That important point needs to have a substantial light shone on it. It is true, as the Minister states, that the Department has published various figures relating to progress, but I wonder whether they are in the realm of the statement made publicly that the UK continues to make progress to meet the target, or privately that we are clear that we are not making progress to meet the target. As suggested here, a report would clear up that issue and could be an important accurate fix on our progress.
I do not expect the Minister to comment on the exact syntax and grammar that the Secretary of State may have used in her correspondence, but there is a point at issue as to the clarity with which progress towards the target may be made and whether there would be further issues to be considered if they were properly in the public domain and related to the question of what costs might be otherwise be sustained in the future. I hope the Minister will give further clarification on that point. With that, I hand my letter back to the Clerk.

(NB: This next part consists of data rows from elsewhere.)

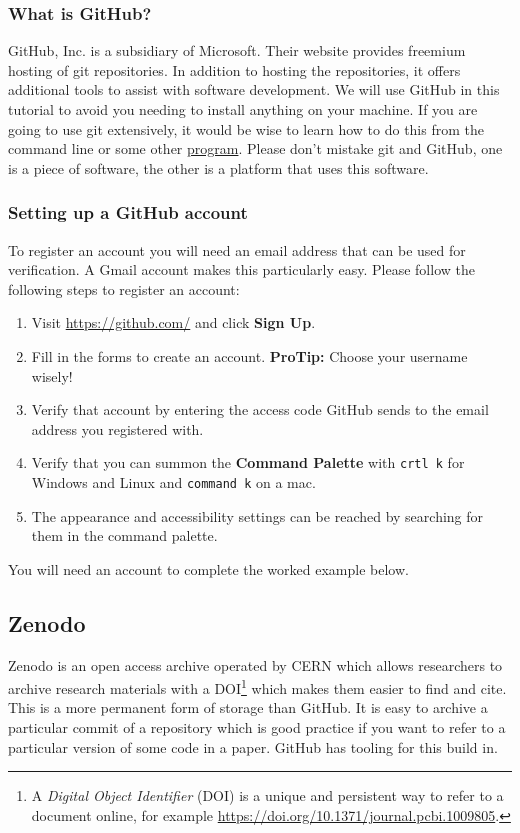 \documentclass[11pt,onecolumn]{scrartcl}
\begin{document}
\subsubsection*{What is GitHub?}
\label{sec:orgf108573}

GitHub, Inc. is a subsidiary of Microsoft. Their website provides freemium
hosting of git repositories. In addition to hosting the repositories, it offers
additional tools to assist with software development. We will use GitHub in this
tutorial to avoid you needing to install anything on your machine. If you are
going to use git extensively, it would be wise to learn how to do this from the
command line or some other \hyperref[sec:org8497bad]{program}. Please don't mistake git and GitHub, one is
a piece of software, the other is a platform that uses this software.

\subsubsection*{Setting up a GitHub account}
\label{sec:org04f462a}

To register an account you will need an email address that can be used for
verification. A Gmail account makes this particularly easy. Please follow the
following steps to register an account:

\begin{enumerate}
\item Visit \url{https://github.com/} and click \textbf{Sign Up}.
\item Fill in the forms to create an account. \textbf{ProTip:} Choose your username
wisely!
\item Verify that account by entering the access code GitHub sends to the email
address you registered with.
\item Verify that you can summon the \textbf{Command Palette} with \texttt{crtl k} for Windows
and Linux and \texttt{command k} on a mac.
\item The appearance and accessibility settings can be reached by searching for
them in the command palette.
\end{enumerate}

You will need an account to complete the worked example below.

\subsection{Zenodo}
\label{sec:org4458ae1}

Zenodo is an open access archive operated by CERN which allows researchers to
archive research materials with a DOI\footnote{A \emph{Digital Object Identifier} (DOI) is a unique and persistent way to refer to a document online, for example \url{https://doi.org/10.1371/journal.pcbi.1009805}.} which makes them easier to find and
cite. This is a more permanent form of storage than GitHub. It is easy to
archive a particular commit of a repository which is good practice if you want
to refer to a particular version of some code in a paper. GitHub has tooling for
this build in.
\end{document}
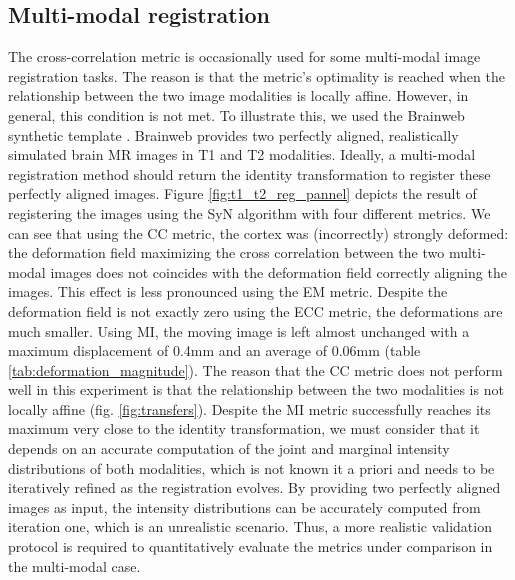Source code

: 

\subsection{Multi-modal registration}
The cross-correlation metric is occasionally used for some multi-modal image registration tasks. The reason is that the
metric's optimality is reached when the relationship between the two image modalities is locally affine. However, in general, this condition is not met. To illustrate this,
we used the Brainweb synthetic template \cite{Cocosco1997}\cite{Kwan1999}. Brainweb provides two perfectly aligned, realistically simulated brain MR images in T1 and T2 modalities.
Ideally, a multi-modal registration method should return the identity transformation to register these perfectly aligned images.
Figure \ref{fig:t1_t2_reg_pannel} depicts the result of registering the images using the SyN algorithm with four different metrics. We can see that using the CC metric,
the cortex was (incorrectly) strongly deformed: the deformation field maximizing the cross correlation between the two multi-modal images does not coincides with the deformation field correctly aligning the images. This effect is less pronounced using the EM metric. Despite the deformation field is not exactly zero using the ECC metric, the deformations
are much smaller. Using MI, the moving image is left almost unchanged with a maximum displacement of 0.4mm and an average of 0.06mm (table \ref{tab:deformation_magnitude}). The reason that the CC metric does not perform well in this experiment is that the relationship between the two modalities is not locally affine (fig. \ref{fig:transfers}). Despite the MI metric successfully reaches its maximum very close to the identity transformation, we must consider that it depends on an accurate computation of the joint and marginal intensity distributions of both modalities, which is not known {it a priori} and needs to be iteratively refined as the registration evolves. By providing two perfectly aligned images as input, the intensity distributions can be accurately computed from iteration one, which is an unrealistic scenario. Thus, a more realistic validation protocol is required to quantitatively evaluate the metrics under comparison in the multi-modal case.

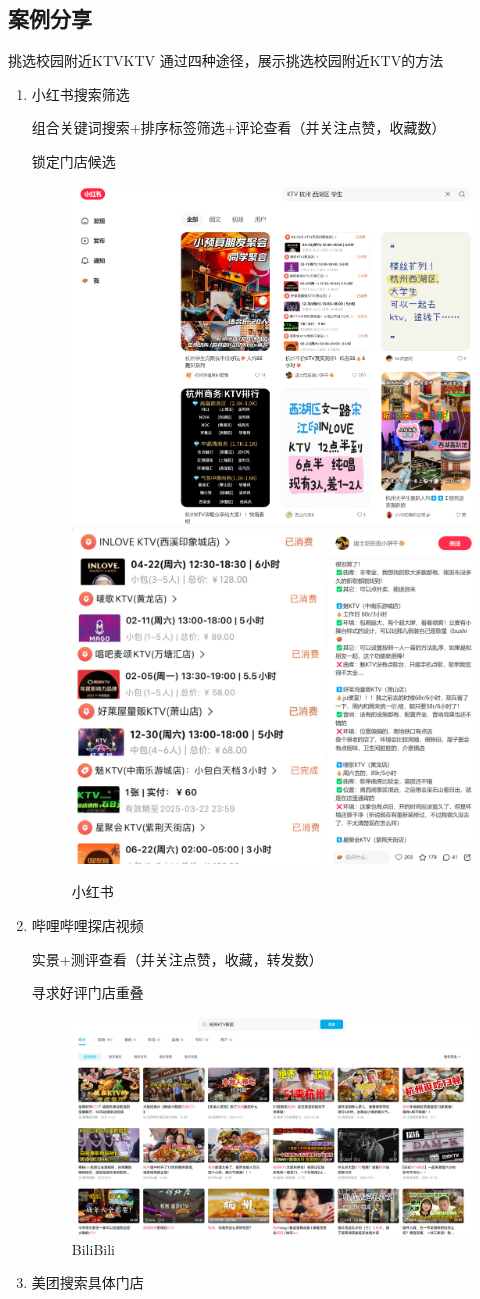 \subsection{案例分享}
\begin{exbox}{挑选校园附近KTV}{KTV}
  通过四种途径，展示挑选校园附近KTV的方法
  \tcblower
  \begin{enumerate}
    \item 小红书搜索筛选

    组合关键词搜索+排序标签筛选+评论查看（并关注点赞，收藏数）

    锁定门店候选
    \begin{figure}[H]
      \centering
      \includegraphics[width=.4\textwidth]{./figures/生活/ktv/1.png}
      \qquad
      \includegraphics[width=.4\textwidth]{./figures/生活/ktv/2.png}
      \caption{小红书}
    \end{figure}

  \item 哔哩哔哩探店视频

  实景+测评查看（并关注点赞，收藏，转发数）

  寻求好评门店重叠

  \begin{figure}[H]
    \centering
    \includegraphics[width=.8\textwidth]{./figures/生活/ktv/bili.png}
    \caption{BiliBili}
  \end{figure}
  \item 美团搜索具体门店


\end{enumerate}
\end{exbox}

I assure the hon. Gentleman that the UK is making progress towards the 2020 renewables target of 15%, and that in the latest report we have surpassed our interim targets for 2013 and 2014 with an average of 6.3% of final energy consumption coming from renewable sources over the two years against a target of 5.4%. The hon. Gentleman quotes from a letter that I do not have in front of me, so I hope that he has not given his version of what it says. I can tell him that the UK is committed to meeting our legally binding targets and that we are making progress towards those targets.
I do not wish to press the amendment to a vote, but I hope that the points about transparency on this issue will be taken on board. Indeed, should the Minister wish me to retrieve the letter a further time—[Interruption.] There we are. I am sure that she can have a look at it for herself. I beg to ask leave to withdraw the amendment.
Amendment, by leave, withdrawn.
Clause 79 ordered to stand part of the Bill.
Clause 80
Emissions trading: United Kingdom carbon account
Question proposed, That the clause stand part of the Bill.
Clause 80 was inserted into the Bill by the Opposition in the other place and intends to restrict the carbon accounting rules that are permissible under the Climate Change Act from 2028, which is the start of the fifth carbon budget period. This is quite a technical area and to aid Committee members’ understanding, I thought it would be helpful to explain briefly how carbon budgets and carbon accounting work at the moment. I hope hon. Members will bear with me as I explain that before I come to set out our reason for seeking to remove the clause from the Bill.
The Climate Change Act sets a target for the UK to reduce emissions by 80% from 1990 levels by 2050. It also requires us to set intermediate targets called carbon budgets to reduce emissions along the way. Carbon budgets are a cap on the emissions allowed over successive five-year periods. For example, the first carbon budget covered the period from 2008 to 2012, and we met that budget with 36 million tonnes of carbon dioxide equivalent to spare. We set carbon budgets 12 years in advance, so by 30 June this year we will be setting the fifth carbon budget to cover the period from 2028 to 2032. As well as setting each carbon budget, we make regulations that set carbon accounting rules for each budget period. The rules, in addition to what is set out in the Climate Change Act, tell us how to calculate the budgets and therefore whether we have met them.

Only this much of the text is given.